Se perfino il Sole 24 Ore denuncia l’imbroglio dei dati governativi…

A Palazzo Chigi giocano coi numeri. Più precisamente imbrogliano. Certo, non è una novità. Da che mondo è mondo così fanno i governi, specie da quando esistono le statistiche. A tutto però c’è un limite. Ed esso risiede nel limite di sopportazione, o se preferite nel tasso di creduloneria degli imbrogliati. Che a volte si arrabbiano. Questa volta, curiosamente ma indicativamente, si è imbestialito perfino il solitamente renziano Sole 24 Ore. Che si sia passato il limite della decenza anche per il giornale di lorsignori? Sembrerebbe di sì.

Il problema è che Renzi deve vendere ad ogni costo la crescita. Anzi, la crescitaaa! Che meno c’è e più “a” si aggiungono nelle grida dei fedelissimi. Una per tutte, l’impagabile Boschi. Qualche giorno fa la ministra ha annunciato una notizia sensazionale: nel prossimo Def (Documento di economia e finanza) il governo aumenterà la stima del Pil dal precedente +0,6% ad un fantasmagorico +0,7%. Potrebbe anche essere – udite, udite! – un +0,8%, ma, frena la figlia del banchiere dell’Etruria, «noi siamo prudenti». A proposito, ma la Boschi non fa la ministra delle «Riforme»? Perché è toccato proprio a lei lo storico annuncio sui dati economici? Che sia in preparazione anche una riforma dell’Istat?  

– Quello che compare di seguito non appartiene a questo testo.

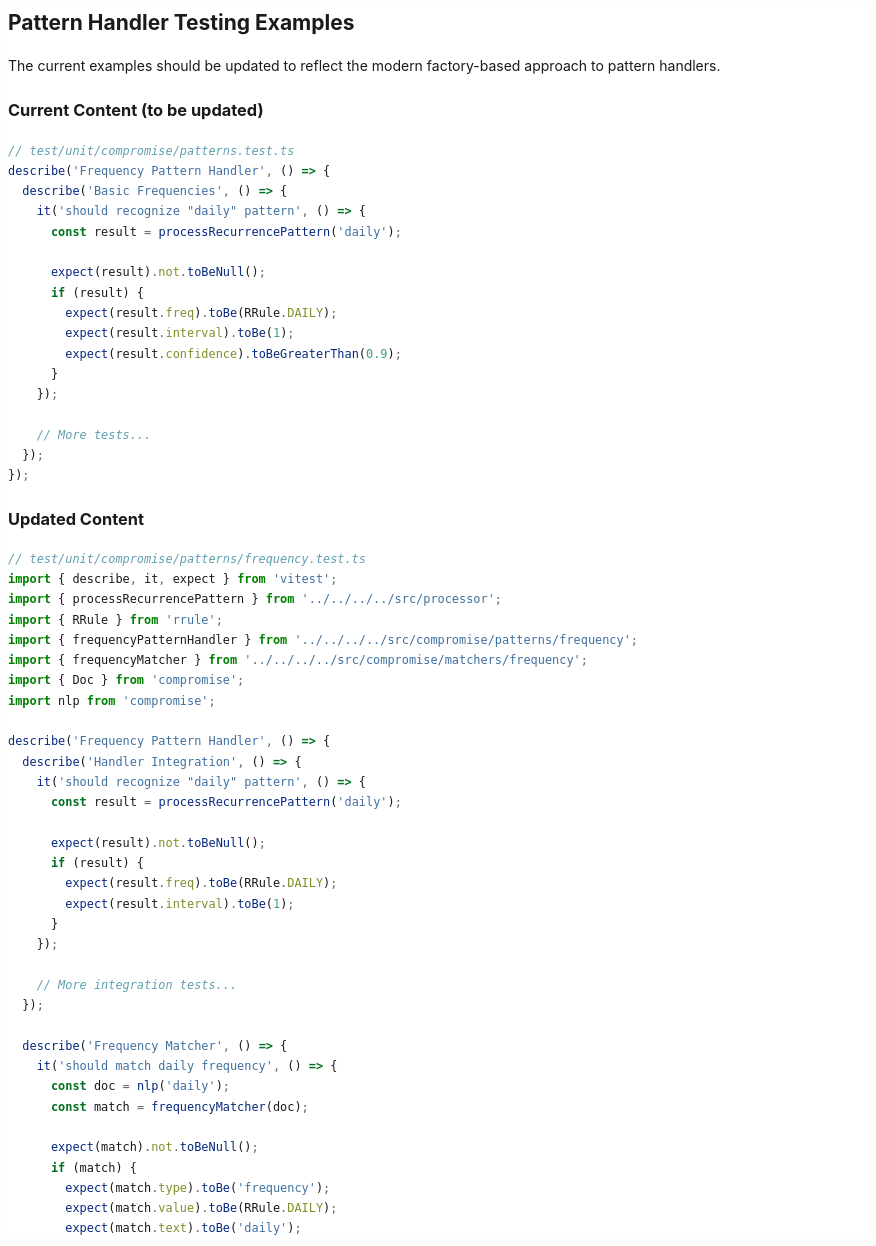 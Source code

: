 ## Pattern Handler Testing Examples

The current examples should be updated to reflect the modern factory-based approach to pattern handlers.

### Current Content (to be updated)

```typescript
// test/unit/compromise/patterns.test.ts
describe('Frequency Pattern Handler', () => {
  describe('Basic Frequencies', () => {
    it('should recognize "daily" pattern', () => {
      const result = processRecurrencePattern('daily');
      
      expect(result).not.toBeNull();
      if (result) {
        expect(result.freq).toBe(RRule.DAILY);
        expect(result.interval).toBe(1);
        expect(result.confidence).toBeGreaterThan(0.9);
      }
    });
    
    // More tests...
  });
});
```

### Updated Content

```typescript
// test/unit/compromise/patterns/frequency.test.ts
import { describe, it, expect } from 'vitest';
import { processRecurrencePattern } from '../../../../src/processor';
import { RRule } from 'rrule';
import { frequencyPatternHandler } from '../../../../src/compromise/patterns/frequency';
import { frequencyMatcher } from '../../../../src/compromise/matchers/frequency';
import { Doc } from 'compromise';
import nlp from 'compromise';

describe('Frequency Pattern Handler', () => {
  describe('Handler Integration', () => {
    it('should recognize "daily" pattern', () => {
      const result = processRecurrencePattern('daily');
      
      expect(result).not.toBeNull();
      if (result) {
        expect(result.freq).toBe(RRule.DAILY);
        expect(result.interval).toBe(1);
      }
    });
    
    // More integration tests...
  });
  
  describe('Frequency Matcher', () => {
    it('should match daily frequency', () => {
      const doc = nlp('daily');
      const match = frequencyMatcher(doc);
      
      expect(match).not.toBeNull();
      if (match) {
        expect(match.type).toBe('frequency');
        expect(match.value).toBe(RRule.DAILY);
        expect(match.text).toBe('daily');
``` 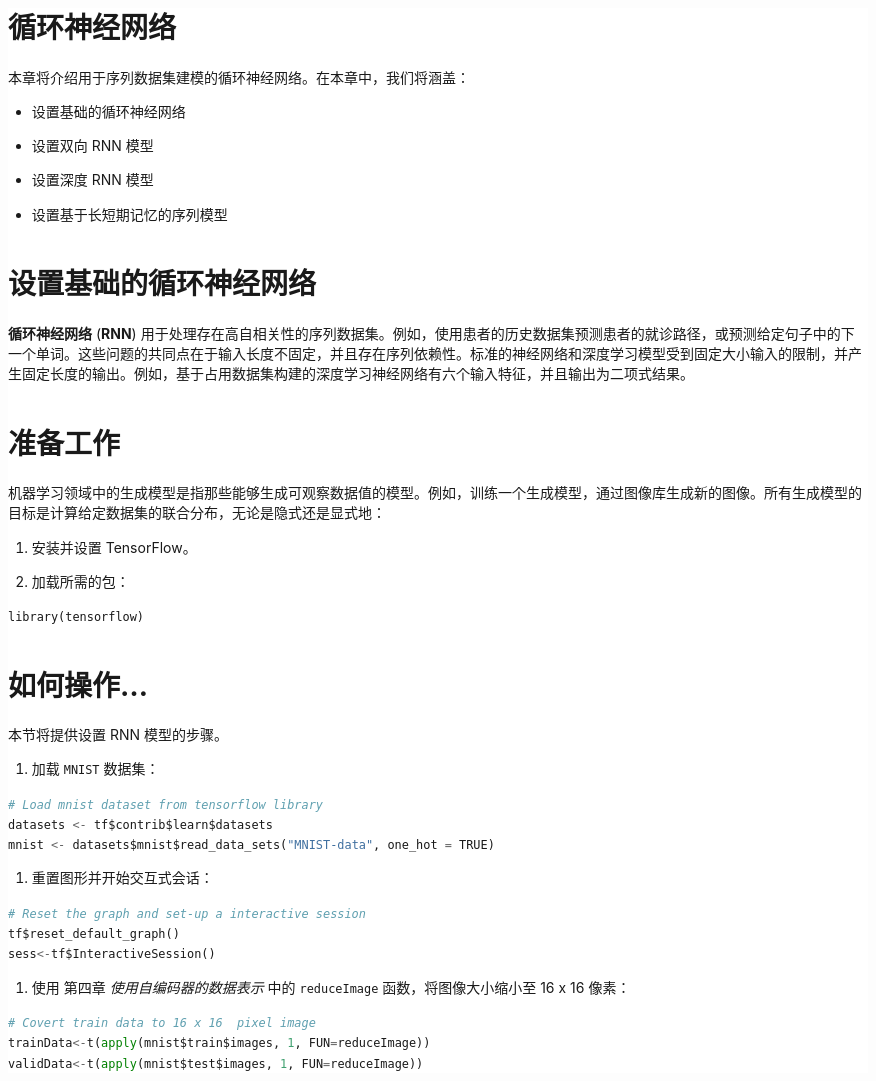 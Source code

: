 # 循环神经网络

本章将介绍用于序列数据集建模的循环神经网络。在本章中，我们将涵盖：

+   设置基础的循环神经网络

+   设置双向 RNN 模型

+   设置深度 RNN 模型

+   设置基于长短期记忆的序列模型

# 设置基础的循环神经网络

**循环神经网络** (**RNN**) 用于处理存在高自相关性的序列数据集。例如，使用患者的历史数据集预测患者的就诊路径，或预测给定句子中的下一个单词。这些问题的共同点在于输入长度不固定，并且存在序列依赖性。标准的神经网络和深度学习模型受到固定大小输入的限制，并产生固定长度的输出。例如，基于占用数据集构建的深度学习神经网络有六个输入特征，并且输出为二项式结果。

# 准备工作

机器学习领域中的生成模型是指那些能够生成可观察数据值的模型。例如，训练一个生成模型，通过图像库生成新的图像。所有生成模型的目标是计算给定数据集的联合分布，无论是隐式还是显式地：

1.  安装并设置 TensorFlow。

1.  加载所需的包：

```py
library(tensorflow) 

```

# 如何操作…

本节将提供设置 RNN 模型的步骤。

1.  加载 `MNIST` 数据集：

```py
# Load mnist dataset from tensorflow library 
datasets <- tf$contrib$learn$datasets 
mnist <- datasets$mnist$read_data_sets("MNIST-data", one_hot = TRUE) 

```

1.  重置图形并开始交互式会话：

```py
# Reset the graph and set-up a interactive session 
tf$reset_default_graph() 
sess<-tf$InteractiveSession() 

```

1.  使用 第四章 *使用自编码器的数据表示* 中的 `reduceImage` 函数，将图像大小缩小至 16 x 16 像素：

```py
# Covert train data to 16 x 16  pixel image 
trainData<-t(apply(mnist$train$images, 1, FUN=reduceImage)) 
validData<-t(apply(mnist$test$images, 1, FUN=reduceImage)) 

```
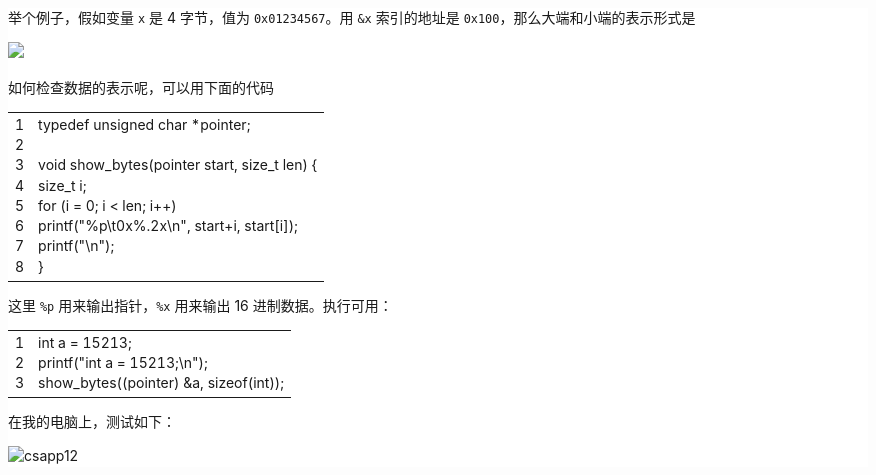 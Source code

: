 举个例子，假如变量 `x` 是 4 字节，值为 `0x01234567`。用 `&x` 索引的地址是 `0x100`，那么大端和小端的表示形式是

![](https://wdxtub.com/images/csapp/14609496617886.jpg)

如何检查数据的表示呢，可以用下面的代码

|   |   |
|---|---|
|1  <br>2  <br>3  <br>4  <br>5  <br>6  <br>7  <br>8|typedef unsigned char *pointer;  <br>  <br>void show_bytes(pointer start, size_t len) {  <br>	size_t i;  <br>	for (i = 0; i < len; i++)  <br>		printf("%p\t0x%.2x\n", start+i, start[i]);  <br>	printf("\n");  <br>}|


这里 `%p` 用来输出指针，`%x` 用来输出 16 进制数据。执行可用：

|   |   |
|---|---|
|1  <br>2  <br>3|int a = 15213;  <br>printf("int a = 15213;\n");  <br>show_bytes((pointer) &a, sizeof(int));|


在我的电脑上，测试如下：

![csapp12](https://wdxtub.com/images/csapp/csapp12.jpg)
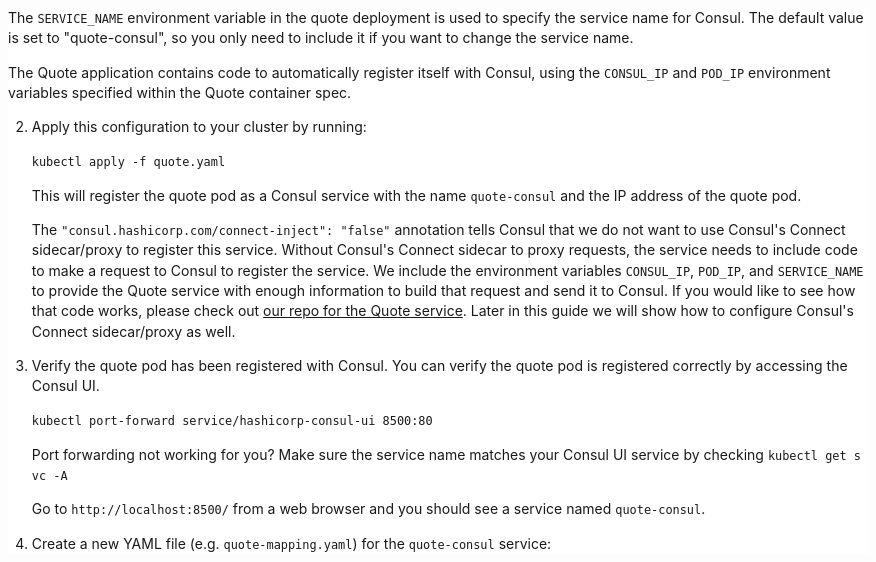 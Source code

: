    <Alert severity="info">

   The `SERVICE_NAME` environment variable in the quote deployment is
   used to specify the service name for Consul.  The default value is
   set to "quote-consul", so you only need to include it if you want
   to change the service name.

   </Alert>

   The Quote application contains code to automatically register
   itself with Consul, using the `CONSUL_IP` and `POD_IP` environment
   variables specified within the Quote container spec.

2. Apply this configuration to your cluster by running:

   ```shell
   kubectl apply -f quote.yaml
   ```

   This will register the quote pod as a Consul service with the name
   `quote-consul` and the IP address of the quote pod.

   <Alert severity="info">

   The `"consul.hashicorp.com/connect-inject": "false"` annotation
   tells Consul that we do not want to use Consul's Connect
   sidecar/proxy to register this service.  Without Consul's Connect
   sidecar to proxy requests, the service needs to include code to
   make a request to Consul to register the service.  We include the
   environment variables `CONSUL_IP`, `POD_IP`, and `SERVICE_NAME` to
   provide the Quote service with enough information to build that
   request and send it to Consul.  If you would like to see how that
   code works, please check out [our repo for the Quote
   service](https://github.com/datawire/quote).  Later in this guide
   we will show how to configure Consul's Connect sidecar/proxy as
   well.

   </Alert>

3. Verify the quote pod has been registered with Consul.  You can
   verify the quote pod is registered correctly by accessing the
   Consul UI.

   ```shell
   kubectl port-forward service/hashicorp-consul-ui 8500:80
   ```

   <Alert severity="info">

   Port forwarding not working for you?  Make sure the service name
   matches your Consul UI service by checking `kubectl get svc -A`

   </Alert>

   Go to `http://localhost:8500/` from a web browser and you should
   see a service named `quote-consul`.

4. Create a new YAML file (e.g. `quote-mapping.yaml`) for the
   `quote-consul` service:
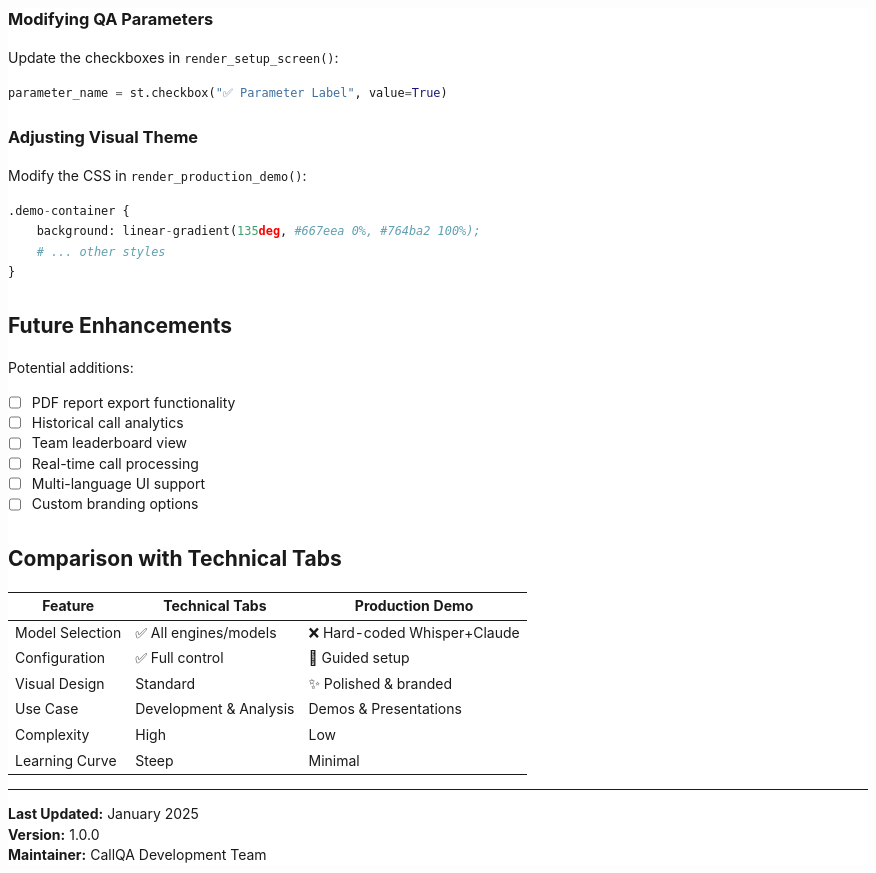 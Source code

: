 ### Modifying QA Parameters
Update the checkboxes in `render_setup_screen()`:
```python
parameter_name = st.checkbox("✅ Parameter Label", value=True)
```

### Adjusting Visual Theme
Modify the CSS in `render_production_demo()`:
```python
.demo-container {
    background: linear-gradient(135deg, #667eea 0%, #764ba2 100%);
    # ... other styles
}
```

## Future Enhancements

Potential additions:
- [ ] PDF report export functionality
- [ ] Historical call analytics
- [ ] Team leaderboard view
- [ ] Real-time call processing
- [ ] Multi-language UI support
- [ ] Custom branding options

## Comparison with Technical Tabs

| Feature | Technical Tabs | Production Demo |
|---------|---------------|-----------------|
| Model Selection | ✅ All engines/models | ❌ Hard-coded Whisper+Claude |
| Configuration | ✅ Full control | 🎯 Guided setup |
| Visual Design | Standard | ✨ Polished & branded |
| Use Case | Development & Analysis | Demos & Presentations |
| Complexity | High | Low |
| Learning Curve | Steep | Minimal |

---

**Last Updated:** January 2025  
**Version:** 1.0.0  
**Maintainer:** CallQA Development Team
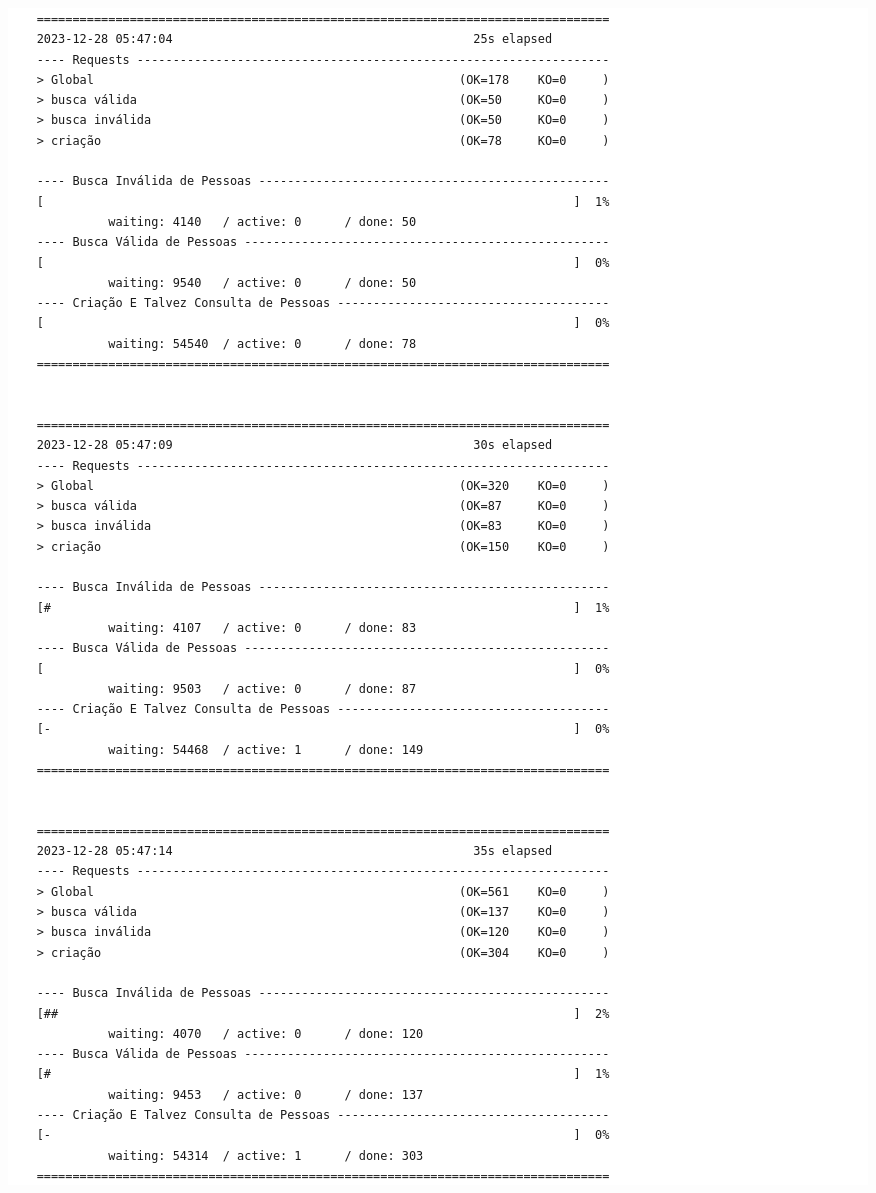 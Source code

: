         
        ================================================================================
        2023-12-28 05:47:04                                          25s elapsed
        ---- Requests ------------------------------------------------------------------
        > Global                                                   (OK=178    KO=0     )
        > busca válida                                             (OK=50     KO=0     )
        > busca inválida                                           (OK=50     KO=0     )
        > criação                                                  (OK=78     KO=0     )
        
        ---- Busca Inválida de Pessoas -------------------------------------------------
        [                                                                          ]  1%
                  waiting: 4140   / active: 0      / done: 50    
        ---- Busca Válida de Pessoas ---------------------------------------------------
        [                                                                          ]  0%
                  waiting: 9540   / active: 0      / done: 50    
        ---- Criação E Talvez Consulta de Pessoas --------------------------------------
        [                                                                          ]  0%
                  waiting: 54540  / active: 0      / done: 78    
        ================================================================================
        
        
        ================================================================================
        2023-12-28 05:47:09                                          30s elapsed
        ---- Requests ------------------------------------------------------------------
        > Global                                                   (OK=320    KO=0     )
        > busca válida                                             (OK=87     KO=0     )
        > busca inválida                                           (OK=83     KO=0     )
        > criação                                                  (OK=150    KO=0     )
        
        ---- Busca Inválida de Pessoas -------------------------------------------------
        [#                                                                         ]  1%
                  waiting: 4107   / active: 0      / done: 83    
        ---- Busca Válida de Pessoas ---------------------------------------------------
        [                                                                          ]  0%
                  waiting: 9503   / active: 0      / done: 87    
        ---- Criação E Talvez Consulta de Pessoas --------------------------------------
        [-                                                                         ]  0%
                  waiting: 54468  / active: 1      / done: 149   
        ================================================================================
        
        
        ================================================================================
        2023-12-28 05:47:14                                          35s elapsed
        ---- Requests ------------------------------------------------------------------
        > Global                                                   (OK=561    KO=0     )
        > busca válida                                             (OK=137    KO=0     )
        > busca inválida                                           (OK=120    KO=0     )
        > criação                                                  (OK=304    KO=0     )
        
        ---- Busca Inválida de Pessoas -------------------------------------------------
        [##                                                                        ]  2%
                  waiting: 4070   / active: 0      / done: 120   
        ---- Busca Válida de Pessoas ---------------------------------------------------
        [#                                                                         ]  1%
                  waiting: 9453   / active: 0      / done: 137   
        ---- Criação E Talvez Consulta de Pessoas --------------------------------------
        [-                                                                         ]  0%
                  waiting: 54314  / active: 1      / done: 303   
        ================================================================================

Come abbiamo già scritto, data la straordinaria concomitanza di diversi fattori teoricamente favorevoli, Renzi non potrà in alcun modo cantare vittoria se nel 2015 il Pil non registrerà un rimbalzino di almeno un punto percentuale. Che addirittura si provi a festeggiare con il nulla degli zerovirgola, ben sapendo che questi non potranno avere alcuna ricaduta positiva sull’occupazione, è solo la riprova della sfacciataggine di Renzi e del suo clan.

Sfacciataggine, e questa volta meno prudente, messa in mostra qualche giorno fa dal ministro Poletti – quello delle cene con i corrotti del malaffare romano, ma anche quello che vorrebbe mandare gli studenti a lavorare gratis l’estate.

Poletti aveva il compito propagandare il Jobs Act, sparando cifre evidentemente truccate sui suoi mirabolanti effetti sull’occupazione. Poi è arrivata l’Istat, probabilmente non ancora renzizzata a sufficienza, a smentire l’ex LegaCoop con i dati di febbraio: 44mila occupati in meno rispetto a gennaio, alla faccia dei miracoli dovuti alla precarizzazione generalizzata dei lavoratori italiani.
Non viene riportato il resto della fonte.